O vínculo empregatício entre entregadores e motoristas de aplicativos e as plataformas digitais será o tema central de um julgamento histórico no Supremo Tribunal Federal (STF), marcado para a próxima quarta-feira (1º). O resultado da análise terá repercussão em todo o país, já que mais de 10 mil processos estão suspensos aguardando a posição definitiva do plenário.

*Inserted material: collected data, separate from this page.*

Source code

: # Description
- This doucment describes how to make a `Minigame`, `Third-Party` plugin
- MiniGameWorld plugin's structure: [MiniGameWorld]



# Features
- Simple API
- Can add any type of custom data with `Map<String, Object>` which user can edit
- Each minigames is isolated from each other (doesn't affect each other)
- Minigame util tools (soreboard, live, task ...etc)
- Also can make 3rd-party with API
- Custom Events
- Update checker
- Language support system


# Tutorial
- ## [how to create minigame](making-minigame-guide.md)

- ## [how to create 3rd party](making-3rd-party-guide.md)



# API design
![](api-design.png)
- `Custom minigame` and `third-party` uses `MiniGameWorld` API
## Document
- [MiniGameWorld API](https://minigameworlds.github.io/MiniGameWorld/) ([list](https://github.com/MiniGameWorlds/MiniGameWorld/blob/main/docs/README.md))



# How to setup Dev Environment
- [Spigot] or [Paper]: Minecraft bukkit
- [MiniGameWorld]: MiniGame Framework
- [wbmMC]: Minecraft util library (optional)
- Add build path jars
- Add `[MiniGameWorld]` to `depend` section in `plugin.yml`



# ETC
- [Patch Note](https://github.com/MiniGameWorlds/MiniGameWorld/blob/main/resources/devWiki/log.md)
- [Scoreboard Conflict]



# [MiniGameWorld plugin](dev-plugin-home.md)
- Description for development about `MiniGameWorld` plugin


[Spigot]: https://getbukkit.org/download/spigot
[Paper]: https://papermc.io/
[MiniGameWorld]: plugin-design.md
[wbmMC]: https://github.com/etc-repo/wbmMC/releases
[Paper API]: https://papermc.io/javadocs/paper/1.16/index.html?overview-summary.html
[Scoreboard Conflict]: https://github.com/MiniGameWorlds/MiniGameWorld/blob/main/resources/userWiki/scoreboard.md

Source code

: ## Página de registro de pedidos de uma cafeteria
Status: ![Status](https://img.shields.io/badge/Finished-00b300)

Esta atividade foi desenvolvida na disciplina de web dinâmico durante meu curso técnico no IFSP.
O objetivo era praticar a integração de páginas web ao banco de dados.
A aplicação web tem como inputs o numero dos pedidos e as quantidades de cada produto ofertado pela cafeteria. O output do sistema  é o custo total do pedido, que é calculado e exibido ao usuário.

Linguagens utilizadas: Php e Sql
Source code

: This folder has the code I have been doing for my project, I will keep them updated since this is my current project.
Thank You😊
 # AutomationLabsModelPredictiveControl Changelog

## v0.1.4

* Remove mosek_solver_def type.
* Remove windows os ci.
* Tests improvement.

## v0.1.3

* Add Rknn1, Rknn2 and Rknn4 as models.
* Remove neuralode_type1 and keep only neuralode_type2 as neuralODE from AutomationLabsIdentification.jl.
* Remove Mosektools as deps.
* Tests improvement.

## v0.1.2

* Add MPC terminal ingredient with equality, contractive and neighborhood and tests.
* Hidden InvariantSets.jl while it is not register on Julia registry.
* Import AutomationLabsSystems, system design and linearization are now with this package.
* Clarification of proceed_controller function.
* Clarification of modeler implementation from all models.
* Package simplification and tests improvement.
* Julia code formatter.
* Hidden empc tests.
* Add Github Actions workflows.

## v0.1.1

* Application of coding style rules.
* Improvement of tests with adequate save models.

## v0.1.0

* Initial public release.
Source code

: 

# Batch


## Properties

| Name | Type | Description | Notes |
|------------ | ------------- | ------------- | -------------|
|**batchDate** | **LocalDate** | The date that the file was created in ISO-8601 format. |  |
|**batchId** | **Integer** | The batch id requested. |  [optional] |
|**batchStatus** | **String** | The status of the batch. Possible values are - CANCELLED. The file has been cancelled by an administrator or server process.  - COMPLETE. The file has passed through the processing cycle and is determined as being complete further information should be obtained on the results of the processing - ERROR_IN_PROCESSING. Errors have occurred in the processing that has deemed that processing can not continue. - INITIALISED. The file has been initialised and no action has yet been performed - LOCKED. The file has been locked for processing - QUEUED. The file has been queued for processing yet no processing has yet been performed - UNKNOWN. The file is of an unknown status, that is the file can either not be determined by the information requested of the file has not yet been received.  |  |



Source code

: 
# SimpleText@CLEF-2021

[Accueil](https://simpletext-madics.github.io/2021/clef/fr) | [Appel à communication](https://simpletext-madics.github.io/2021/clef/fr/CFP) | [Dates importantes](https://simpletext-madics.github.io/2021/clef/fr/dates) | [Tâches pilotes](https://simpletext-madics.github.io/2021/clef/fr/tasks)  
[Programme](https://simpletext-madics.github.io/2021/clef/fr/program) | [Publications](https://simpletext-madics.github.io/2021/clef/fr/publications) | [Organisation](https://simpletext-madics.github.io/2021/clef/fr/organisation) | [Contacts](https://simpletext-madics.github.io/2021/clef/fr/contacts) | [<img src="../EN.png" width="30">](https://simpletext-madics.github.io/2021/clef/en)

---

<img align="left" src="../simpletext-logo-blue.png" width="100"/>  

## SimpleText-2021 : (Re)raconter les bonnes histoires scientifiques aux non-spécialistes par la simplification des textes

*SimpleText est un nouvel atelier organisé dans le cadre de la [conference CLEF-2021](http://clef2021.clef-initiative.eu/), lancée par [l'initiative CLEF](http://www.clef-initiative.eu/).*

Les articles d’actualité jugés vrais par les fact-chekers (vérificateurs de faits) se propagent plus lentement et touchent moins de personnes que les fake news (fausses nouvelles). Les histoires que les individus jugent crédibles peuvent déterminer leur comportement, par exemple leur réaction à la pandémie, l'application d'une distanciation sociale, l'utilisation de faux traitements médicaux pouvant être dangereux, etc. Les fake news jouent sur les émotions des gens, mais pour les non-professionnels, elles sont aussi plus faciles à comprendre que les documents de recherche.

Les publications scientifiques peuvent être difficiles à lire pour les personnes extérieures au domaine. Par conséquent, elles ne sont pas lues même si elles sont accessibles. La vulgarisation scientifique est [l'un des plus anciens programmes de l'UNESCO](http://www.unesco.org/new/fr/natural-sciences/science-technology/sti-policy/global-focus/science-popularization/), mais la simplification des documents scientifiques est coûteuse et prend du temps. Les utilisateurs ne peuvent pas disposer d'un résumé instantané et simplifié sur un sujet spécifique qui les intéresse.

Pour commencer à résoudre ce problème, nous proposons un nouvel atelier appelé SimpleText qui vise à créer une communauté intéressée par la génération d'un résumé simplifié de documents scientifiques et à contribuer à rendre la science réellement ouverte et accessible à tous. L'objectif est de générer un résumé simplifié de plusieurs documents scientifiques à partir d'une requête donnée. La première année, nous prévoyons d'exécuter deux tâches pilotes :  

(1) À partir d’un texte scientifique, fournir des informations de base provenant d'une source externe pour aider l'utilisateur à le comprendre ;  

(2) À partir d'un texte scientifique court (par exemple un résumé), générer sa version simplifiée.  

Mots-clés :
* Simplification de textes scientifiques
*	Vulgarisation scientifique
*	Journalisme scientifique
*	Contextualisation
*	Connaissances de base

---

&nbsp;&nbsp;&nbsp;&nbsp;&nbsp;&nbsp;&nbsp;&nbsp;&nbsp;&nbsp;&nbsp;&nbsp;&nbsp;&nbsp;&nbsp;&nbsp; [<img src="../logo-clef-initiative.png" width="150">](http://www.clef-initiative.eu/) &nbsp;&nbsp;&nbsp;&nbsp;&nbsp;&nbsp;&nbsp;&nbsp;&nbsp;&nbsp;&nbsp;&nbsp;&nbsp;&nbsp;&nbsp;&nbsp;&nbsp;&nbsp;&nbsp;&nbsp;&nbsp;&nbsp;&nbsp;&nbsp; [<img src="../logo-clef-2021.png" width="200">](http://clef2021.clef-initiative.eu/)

O julgamento tratará da chamada uberização das relações de trabalho, expressão que passou a ser utilizada para descrever os vínculos cada vez mais informais entre trabalhadores e empresas de aplicativos, especialmente nos setores de transporte e entregas. A decisão do Supremo poderá consolidar uma nova interpretação sobre o tema e abrir caminho para mudanças significativas no modelo de negócios das plataformas.
Dois processos em análise
Os ministros vão julgar duas ações de repercussão geral, relatadas por Edson Fachin e Alexandre de Moraes. Ambas chegaram ao STF por meio de recursos apresentados pelas empresas Rappi e Uber, que contestaram decisões da Justiça do Trabalho que reconheceram vínculo empregatício com seus trabalhadores.
Na prática, o tribunal vai decidir se os motoristas e entregadores são autônomos, como defendem as plataformas, ou se possuem vínculo formal de emprego, como sustentam sindicatos e entidades de defesa dos direitos trabalhistas.
Contestação das plataformas
A Rappi argumenta que as decisões que reconheceram o vínculo trabalhista contrariam entendimento anterior da própria Suprema Corte, segundo o qual não haveria relação de emprego formal entre entregadores e empresas de aplicativos.
Já a Uber sustenta que sua natureza é de empresa de tecnologia e não de transporte, como frequentemente é classificada em ações judiciais. Para a companhia, obrigar o reconhecimento do vínculo empregatício violaria o princípio constitucional da livre iniciativa, ao impor uma configuração que descaracterizaria o modelo de negócios da plataforma.
Além disso, a Uber alerta para possíveis impactos econômicos da decisão. Segundo a empresa, o aumento de custos operacionais poderia reduzir a flexibilidade oferecida a motoristas e entregadores e até mesmo inviabilizar o serviço em determinadas localidades.
Defesas dos trabalhadores
No entanto, sindicatos e entidades de trabalhadores defendem o reconhecimento do vínculo empregatício. Para essas organizações, motoristas e entregadores estão submetidos a regras rígidas das plataformas, que controlam horários, trajetos, remuneração e até o desligamento de quem não cumpre padrões estabelecidos.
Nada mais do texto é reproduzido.